The Tepidiphilus sp. UdeAICP_D1 putative proteome functional annotation showed 51 complete modules and putative proteins that are part of 227 KEGG pathways. Moreover, Tepidiphilus sp. UdeAICP_D1 encodes the enzymes required for the biosynthesis of the amino acids: threonine, cysteine, isoleucine, lysine, ornithine, arginine, and proline. The carbon fixation was related to acetate production. Enzymes involved in the assimilatory sulfate reduction (CysND, CysC, CysH, and CysJI) and the denitrification pathway were also detected.
Several Tepidiphilus sp. UdeAICP_D1 genes could be involved in its biocide and stress-resistant phenotype. Five efflux pumps modules were identified: MexAB-OprM, MexJK-OprM, MexXY-OprM, AcrEF-TolC, and MdtEF-TolC. These efflux pumps are present in all seven Tepidiphilus genomes. Additionally, five type II toxin-antitoxin (TA) systems were found in Tepidiphilus chromosomes: YhaV-PrlF, YoeB-YefM, ParE-ParD, HigB-HigA, and FitB-FitA. Other genes related to the response to stress were annotated in this genome, namely PhoR-PhoB (phosphate starvation response), EnvZ-OmpR (osmotic stress response), CusS-CusR (copper tolerance), and QseC-QseB (quorum sensing regulator B and C related with the motility).

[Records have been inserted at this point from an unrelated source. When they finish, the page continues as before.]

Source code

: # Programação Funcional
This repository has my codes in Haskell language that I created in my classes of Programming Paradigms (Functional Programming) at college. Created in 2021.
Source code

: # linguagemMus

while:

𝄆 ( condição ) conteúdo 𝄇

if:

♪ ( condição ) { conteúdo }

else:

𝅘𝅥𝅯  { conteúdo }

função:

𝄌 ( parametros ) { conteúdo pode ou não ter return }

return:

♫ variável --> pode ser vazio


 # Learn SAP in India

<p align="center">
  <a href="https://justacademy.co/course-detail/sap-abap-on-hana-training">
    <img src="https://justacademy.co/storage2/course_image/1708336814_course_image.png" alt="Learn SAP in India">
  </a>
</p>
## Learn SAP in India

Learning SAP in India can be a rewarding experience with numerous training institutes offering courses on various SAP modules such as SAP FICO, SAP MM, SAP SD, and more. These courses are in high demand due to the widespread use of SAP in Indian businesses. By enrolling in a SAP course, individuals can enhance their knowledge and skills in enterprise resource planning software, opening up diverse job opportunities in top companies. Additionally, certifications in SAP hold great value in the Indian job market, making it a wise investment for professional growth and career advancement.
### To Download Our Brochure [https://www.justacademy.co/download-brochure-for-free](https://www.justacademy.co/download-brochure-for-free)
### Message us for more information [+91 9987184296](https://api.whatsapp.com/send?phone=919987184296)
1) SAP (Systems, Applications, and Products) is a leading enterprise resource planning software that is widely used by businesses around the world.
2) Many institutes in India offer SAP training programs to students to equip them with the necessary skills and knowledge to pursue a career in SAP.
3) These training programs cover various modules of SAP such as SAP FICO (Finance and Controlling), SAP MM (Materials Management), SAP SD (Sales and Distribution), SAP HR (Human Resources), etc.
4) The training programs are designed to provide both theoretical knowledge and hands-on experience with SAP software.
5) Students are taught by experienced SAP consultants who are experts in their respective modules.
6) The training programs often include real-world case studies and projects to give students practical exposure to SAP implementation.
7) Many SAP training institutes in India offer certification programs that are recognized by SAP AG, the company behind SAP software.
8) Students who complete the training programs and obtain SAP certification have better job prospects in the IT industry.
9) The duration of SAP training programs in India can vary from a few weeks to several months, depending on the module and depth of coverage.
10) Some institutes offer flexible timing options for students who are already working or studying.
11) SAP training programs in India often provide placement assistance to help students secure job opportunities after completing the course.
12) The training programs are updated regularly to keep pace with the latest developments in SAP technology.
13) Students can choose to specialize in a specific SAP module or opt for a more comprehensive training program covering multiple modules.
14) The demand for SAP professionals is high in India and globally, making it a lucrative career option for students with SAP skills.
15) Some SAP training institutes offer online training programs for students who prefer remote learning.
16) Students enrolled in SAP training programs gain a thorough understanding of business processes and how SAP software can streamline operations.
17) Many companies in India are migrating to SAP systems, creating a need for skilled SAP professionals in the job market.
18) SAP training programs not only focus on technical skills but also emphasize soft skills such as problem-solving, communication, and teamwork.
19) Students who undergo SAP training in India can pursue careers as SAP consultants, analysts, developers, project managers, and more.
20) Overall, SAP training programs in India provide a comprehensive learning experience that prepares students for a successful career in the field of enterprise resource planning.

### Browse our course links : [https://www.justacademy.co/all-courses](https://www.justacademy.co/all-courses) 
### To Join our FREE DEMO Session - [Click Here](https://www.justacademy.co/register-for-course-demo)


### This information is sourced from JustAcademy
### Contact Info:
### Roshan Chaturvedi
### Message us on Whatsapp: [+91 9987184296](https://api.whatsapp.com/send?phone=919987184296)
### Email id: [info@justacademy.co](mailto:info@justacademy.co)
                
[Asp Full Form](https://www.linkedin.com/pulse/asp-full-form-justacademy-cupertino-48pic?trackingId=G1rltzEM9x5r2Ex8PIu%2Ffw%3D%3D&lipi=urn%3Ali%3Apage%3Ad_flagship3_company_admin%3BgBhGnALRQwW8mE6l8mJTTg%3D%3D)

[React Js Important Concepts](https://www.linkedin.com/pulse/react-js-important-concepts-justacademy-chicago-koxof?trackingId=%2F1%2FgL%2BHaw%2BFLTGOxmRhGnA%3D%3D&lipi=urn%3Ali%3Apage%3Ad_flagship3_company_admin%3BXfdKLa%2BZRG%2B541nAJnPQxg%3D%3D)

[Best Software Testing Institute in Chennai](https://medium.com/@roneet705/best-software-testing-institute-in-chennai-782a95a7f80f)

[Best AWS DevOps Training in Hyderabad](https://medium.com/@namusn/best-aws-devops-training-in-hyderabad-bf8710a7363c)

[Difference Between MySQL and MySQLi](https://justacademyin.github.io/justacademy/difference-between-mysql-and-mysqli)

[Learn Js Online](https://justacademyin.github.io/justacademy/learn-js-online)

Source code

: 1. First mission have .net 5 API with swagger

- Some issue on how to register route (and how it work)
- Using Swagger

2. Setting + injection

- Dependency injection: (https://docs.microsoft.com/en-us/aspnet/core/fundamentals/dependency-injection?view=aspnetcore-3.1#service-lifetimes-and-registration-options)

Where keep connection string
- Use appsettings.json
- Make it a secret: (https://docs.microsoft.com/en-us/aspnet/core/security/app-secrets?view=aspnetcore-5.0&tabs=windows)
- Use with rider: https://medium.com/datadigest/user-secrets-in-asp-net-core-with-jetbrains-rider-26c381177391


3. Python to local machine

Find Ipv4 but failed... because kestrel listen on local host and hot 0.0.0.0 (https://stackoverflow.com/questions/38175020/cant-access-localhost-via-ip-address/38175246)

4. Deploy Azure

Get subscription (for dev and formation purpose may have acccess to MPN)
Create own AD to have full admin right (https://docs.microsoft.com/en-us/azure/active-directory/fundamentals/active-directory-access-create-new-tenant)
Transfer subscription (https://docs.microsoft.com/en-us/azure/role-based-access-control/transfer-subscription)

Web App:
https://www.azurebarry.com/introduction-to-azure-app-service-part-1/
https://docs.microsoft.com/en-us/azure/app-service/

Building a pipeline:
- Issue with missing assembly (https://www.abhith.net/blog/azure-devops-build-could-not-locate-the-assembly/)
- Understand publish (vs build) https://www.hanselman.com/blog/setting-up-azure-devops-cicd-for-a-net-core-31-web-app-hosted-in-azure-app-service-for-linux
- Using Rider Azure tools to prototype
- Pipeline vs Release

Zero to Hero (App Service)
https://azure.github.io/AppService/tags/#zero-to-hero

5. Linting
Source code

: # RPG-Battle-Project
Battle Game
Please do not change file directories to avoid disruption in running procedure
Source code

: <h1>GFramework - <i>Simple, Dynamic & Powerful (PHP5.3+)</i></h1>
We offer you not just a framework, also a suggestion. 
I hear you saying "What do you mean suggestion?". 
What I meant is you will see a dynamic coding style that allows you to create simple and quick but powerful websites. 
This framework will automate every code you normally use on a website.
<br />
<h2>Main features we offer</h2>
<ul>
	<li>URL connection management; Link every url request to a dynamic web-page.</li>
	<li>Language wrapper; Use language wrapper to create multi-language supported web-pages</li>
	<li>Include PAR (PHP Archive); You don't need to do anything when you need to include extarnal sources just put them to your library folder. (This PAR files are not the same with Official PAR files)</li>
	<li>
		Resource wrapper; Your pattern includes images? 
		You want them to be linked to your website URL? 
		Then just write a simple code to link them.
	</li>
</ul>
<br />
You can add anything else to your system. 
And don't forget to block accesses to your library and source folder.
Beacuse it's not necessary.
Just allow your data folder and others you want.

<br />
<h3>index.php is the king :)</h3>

Tepidiphilus Genome Biocide Selection
The metagenomic analysis showed that Tepidiphilus dominated injection and produced water systems, although the injection water was a more restrictive environment due to the biocide treatment. To gain insights into the possible mixture of different Tepidiphilus genomes present in both samples and the selection process exerted by the biocide regime, a mapping, and single nucleotide variant (SNV) detection analysis was performed. To this end, the isolated genome of the Tepidiphilus sp. UDEAICP_D1 was used as a reference, and the shotgun metagenomic reads of both IW and PW were mapped to identify nucleotide variants that reflect the genomic diversity of this bacteria within the studied industrial waters.
The genome mapping analysis with IW reads identified only 95 well-supported (≥Q30) positions with an alternate nucleotide. This result indicates that the isolated genome scaffolds of Tepidiphilus sp. UDEAICP_D1 represents an accurate genome model and is somehow pure due to the low number of genomic variations (>0.005%). However, the PW read mapping analysis shows a mixture of Tepidiphilus genomes since more than 32,567 SNVs were detected with very diverse coverage (Figure 6). In the PW reads, it was also possible to discern some positions with a well-supported (>Q30) third SNV.
Figure 6. Genomic variations among Tepidiphilus genomes present within the injection (IW) and produced waters (PW). Detection of single nucleotide variants -SNVs- in the Tepidiphilus genomes. Each dot represents high-quality SNVs detected in the shotgun reads of the PW and IW. The respective reference base (Reference Allele) is represented as different colors. The Y-axis depicts the read depth for each SNV observed. In the IW, 95 alternative bases were detected while in the PW 32,567 high-quality alternate alleles were encountered.
To gain insights into the genomic characteristics of the Tepidiphilus sp. UDEAICP_D1 genome selected in the IW, an analysis of the enriched coding regions was performed. To this end, using as reference the annotated genome of the Tepidiphilus sp. UDEAICP_D1, the shotgun reads of both IW and PW libraries were mapped to the annotated CDSs and then counted, normalized, and plotted (Figure 7). The normalized counts (TPMs) obtained for the PW reads are depicted in the X-axis, whereas in the Y-axis are the IW TPMs. In addition, fold-change measurements were calculated with the aim to compare the relative abundance of each CDS between both metagenomes. Most of the CDSs form a cluster above the 256 TPM values on both samples. This result indicates that most genes are shared among the different Tepidiphilus genomes. The interesting CDSs are those with unbalanced TPM values in both metagenomes. The CDSs sequences with values above 256 (Y-axis) and below the 16 value (X-axis) display a strong enrichment within the Tepidiphilus sp. UDEAICP_D1 genome.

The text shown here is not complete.